-- Opening Marker --
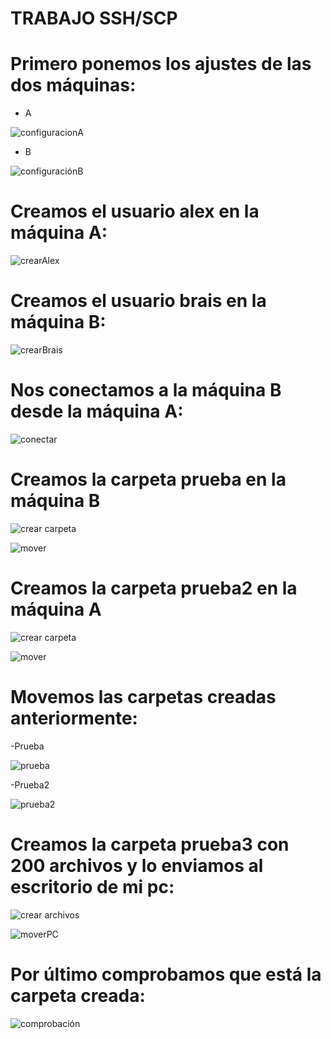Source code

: # TRABAJO SSH/SCP

# Primero ponemos los ajustes de las dos máquinas:

- A

![configuracionA](imagenes/Captura1.PNG)

- B

![configuraciónB](imagenes/B.png)

# Creamos el usuario alex en la máquina A:

![crearAlex](imagenes/usuario_alex.png)

# Creamos el usuario brais en la máquina B:

![crearBrais](imagenes/usuario_brais.png)

# Nos conectamos a la máquina B desde la máquina A:

![conectar](imagenes/maquinaB.png)

# Creamos la carpeta prueba en la máquina B

![crear carpeta](imagenes/crear_prueba.png)

![mover](imagenes/mover1.png)

# Creamos la carpeta prueba2 en la máquina A

![crear carpeta](imagenes/crear_prueba2.png)

![mover](imagenes/mover2.png)

# Movemos las carpetas creadas anteriormente:

-Prueba

![prueba](imagenes/moverP1.png)

-Prueba2

![prueba2](imagenes/moverP2.png)

# Creamos la carpeta prueba3 con 200 archivos y lo enviamos al escritorio de mi pc:

![crear archivos](imagenes/crear_archivos.png)

![moverPC](imagenes/moverPC.png)

# Por último comprobamos que está la carpeta creada:

![comprobación](imagenes/comprobación.png)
-- Closing Marker --
(TASK INSTRUCTIONS):
Check the data above line by line for the word "Creamos". State only how many lines contain it.

(ANSWER SECTION):
5